Saved data entries:
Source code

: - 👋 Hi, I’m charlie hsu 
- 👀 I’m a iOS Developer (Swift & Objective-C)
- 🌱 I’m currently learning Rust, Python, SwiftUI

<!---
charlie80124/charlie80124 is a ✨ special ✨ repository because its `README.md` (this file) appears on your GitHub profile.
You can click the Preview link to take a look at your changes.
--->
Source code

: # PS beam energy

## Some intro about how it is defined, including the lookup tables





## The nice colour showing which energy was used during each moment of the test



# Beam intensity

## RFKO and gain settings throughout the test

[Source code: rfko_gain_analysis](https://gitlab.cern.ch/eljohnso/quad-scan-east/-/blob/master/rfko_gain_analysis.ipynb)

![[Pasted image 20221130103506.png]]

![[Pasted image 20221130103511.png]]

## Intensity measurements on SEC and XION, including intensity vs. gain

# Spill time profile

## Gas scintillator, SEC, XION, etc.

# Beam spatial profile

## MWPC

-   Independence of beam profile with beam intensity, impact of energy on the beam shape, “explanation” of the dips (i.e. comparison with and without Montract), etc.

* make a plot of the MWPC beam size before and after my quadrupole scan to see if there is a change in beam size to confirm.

INSTRUCTIONS FOR THE TASK:
Repeat the data. Keep every word the same.

ANSWER AREA:
Source code

: - 👋 Hi, I’m charlie hsu 
- 👀 I’m a iOS Developer (Swift & Objective-C)
- 🌱 I’m currently learning Rust, Python, SwiftUI

<!---
charlie80124/charlie80124 is a ✨ special ✨ repository because its `README.md` (this file) appears on your GitHub profile.
You can click the Preview link to take a look at your changes.
--->
Source code

: # PS beam energy

## Some intro about how it is defined, including the lookup tables





## The nice colour showing which energy was used during each moment of the test



# Beam intensity

## RFKO and gain settings throughout the test

[Source code: rfko_gain_analysis](https://gitlab.cern.ch/eljohnso/quad-scan-east/-/blob/master/rfko_gain_analysis.ipynb)

![[Pasted image 20221130103506.png]]

![[Pasted image 20221130103511.png]]

## Intensity measurements on SEC and XION, including intensity vs. gain

# Spill time profile

## Gas scintillator, SEC, XION, etc.

# Beam spatial profile

## MWPC

-   Independence of beam profile with beam intensity, impact of energy on the beam shape, “explanation” of the dips (i.e. comparison with and without Montract), etc.

* make a plot of the MWPC beam size before and after my quadrupole scan to see if there is a change in beam size to confirm.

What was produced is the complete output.